• YOUR OBJECTIVE: Go through the material below and return each line with the string "тестов" in it.
┌─ DATA FOR THIS EXERCISE
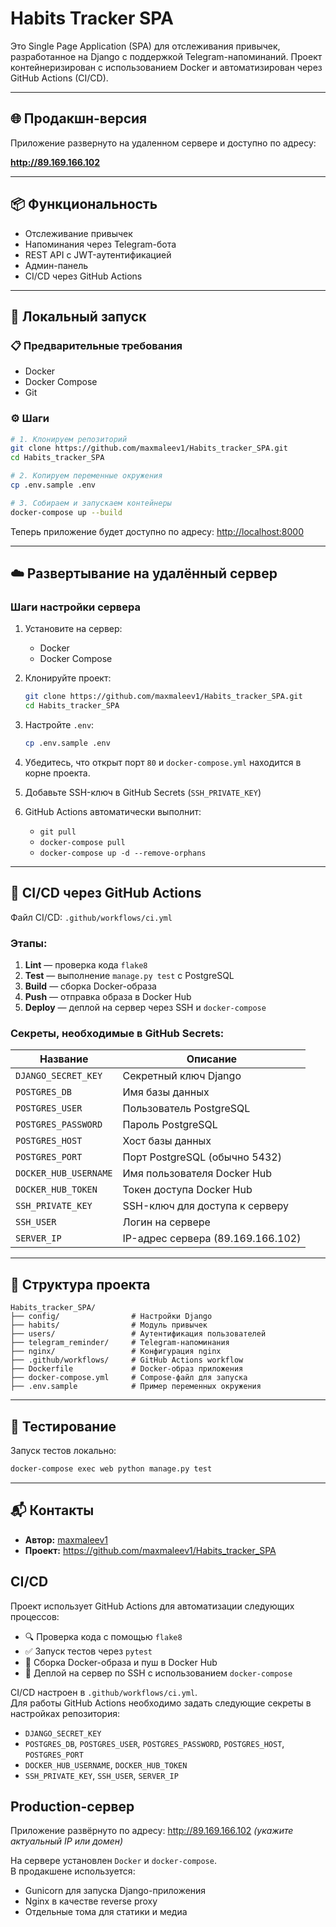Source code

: # Habits Tracker SPA

Это Single Page Application (SPA) для отслеживания привычек, разработанное на Django с поддержкой Telegram-напоминаний. Проект контейнеризирован с использованием Docker и автоматизирован через GitHub Actions (CI/CD).

---

## 🌐 Продакшн-версия

Приложение развернуто на удаленном сервере и доступно по адресу:

**http://89.169.166.102**

---

## 📦 Функциональность

- Отслеживание привычек
- Напоминания через Telegram-бота
- REST API с JWT-аутентификацией
- Админ-панель
- CI/CD через GitHub Actions

---

## 🚀 Локальный запуск

### 📋 Предварительные требования

- Docker
- Docker Compose
- Git

### ⚙️ Шаги

```bash
# 1. Клонируем репозиторий
git clone https://github.com/maxmaleev1/Habits_tracker_SPA.git
cd Habits_tracker_SPA

# 2. Копируем переменные окружения
cp .env.sample .env

# 3. Собираем и запускаем контейнеры
docker-compose up --build
```

Теперь приложение будет доступно по адресу: [http://localhost:8000](http://localhost:8000)

---

## ☁️ Развертывание на удалённый сервер

### Шаги настройки сервера

1. Установите на сервер:
   - Docker
   - Docker Compose

2. Клонируйте проект:
   ```bash
   git clone https://github.com/maxmaleev1/Habits_tracker_SPA.git
   cd Habits_tracker_SPA
   ```

3. Настройте `.env`:
   ```bash
   cp .env.sample .env
   ```

4. Убедитесь, что открыт порт `80` и `docker-compose.yml` находится в корне проекта.

5. Добавьте SSH-ключ в GitHub Secrets (`SSH_PRIVATE_KEY`)

6. GitHub Actions автоматически выполнит:
   - `git pull`
   - `docker-compose pull`
   - `docker-compose up -d --remove-orphans`

---

## 🔁 CI/CD через GitHub Actions

Файл CI/CD: `.github/workflows/ci.yml`

### Этапы:

1. **Lint** — проверка кода `flake8`
2. **Test** — выполнение `manage.py test` с PostgreSQL
3. **Build** — сборка Docker-образа
4. **Push** — отправка образа в Docker Hub
5. **Deploy** — деплой на сервер через SSH и `docker-compose`

### Секреты, необходимые в GitHub Secrets:

| Название               | Описание                        |
|------------------------|----------------------------------|
| `DJANGO_SECRET_KEY`    | Секретный ключ Django            |
| `POSTGRES_DB`          | Имя базы данных                  |
| `POSTGRES_USER`        | Пользователь PostgreSQL          |
| `POSTGRES_PASSWORD`    | Пароль PostgreSQL                |
| `POSTGRES_HOST`        | Хост базы данных                 |
| `POSTGRES_PORT`        | Порт PostgreSQL (обычно 5432)    |
| `DOCKER_HUB_USERNAME`  | Имя пользователя Docker Hub      |
| `DOCKER_HUB_TOKEN`     | Токен доступа Docker Hub         |
| `SSH_PRIVATE_KEY`      | SSH-ключ для доступа к серверу   |
| `SSH_USER`             | Логин на сервере                 |
| `SERVER_IP`            | IP-адрес сервера (89.169.166.102)|

---

## 📂 Структура проекта

```
Habits_tracker_SPA/
├── config/                # Настройки Django
├── habits/                # Модуль привычек
├── users/                 # Аутентификация пользователей
├── telegram_reminder/     # Telegram-напоминания
├── nginx/                 # Конфигурация nginx
├── .github/workflows/     # GitHub Actions workflow
├── Dockerfile             # Docker-образ приложения
├── docker-compose.yml     # Compose-файл для запуска
├── .env.sample            # Пример переменных окружения
```

---

## 🧪 Тестирование

Запуск тестов локально:

```bash
docker-compose exec web python manage.py test
```

---

## 📬 Контакты

- **Автор:** [maxmaleev1](https://github.com/maxmaleev1)
- **Проект:** https://github.com/maxmaleev1/Habits_tracker_SPA

## CI/CD

Проект использует GitHub Actions для автоматизации следующих процессов:

- 🔍 Проверка кода с помощью `flake8`
- ✅ Запуск тестов через `pytest`
- 🐳 Сборка Docker-образа и пуш в Docker Hub
- 🚀 Деплой на сервер по SSH с использованием `docker-compose`

CI/CD настроен в `.github/workflows/ci.yml`.  
Для работы GitHub Actions необходимо задать следующие секреты в настройках репозитория:

- `DJANGO_SECRET_KEY`
- `POSTGRES_DB`, `POSTGRES_USER`, `POSTGRES_PASSWORD`, `POSTGRES_HOST`, `POSTGRES_PORT`
- `DOCKER_HUB_USERNAME`, `DOCKER_HUB_TOKEN`
- `SSH_PRIVATE_KEY`, `SSH_USER`, `SERVER_IP`

## Production-сервер

Приложение развёрнуто по адресу: http://89.169.166.102 *(укажите актуальный IP или домен)*

На сервере установлен `Docker` и `docker-compose`.  
В продакшене используется:
- Gunicorn для запуска Django-приложения
- Nginx в качестве reverse proxy
- Отдельные тома для статики и медиа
└─
• TASK RESPONSE:
Запуск тестов локально:
- ✅ Запуск тестов через `pytest`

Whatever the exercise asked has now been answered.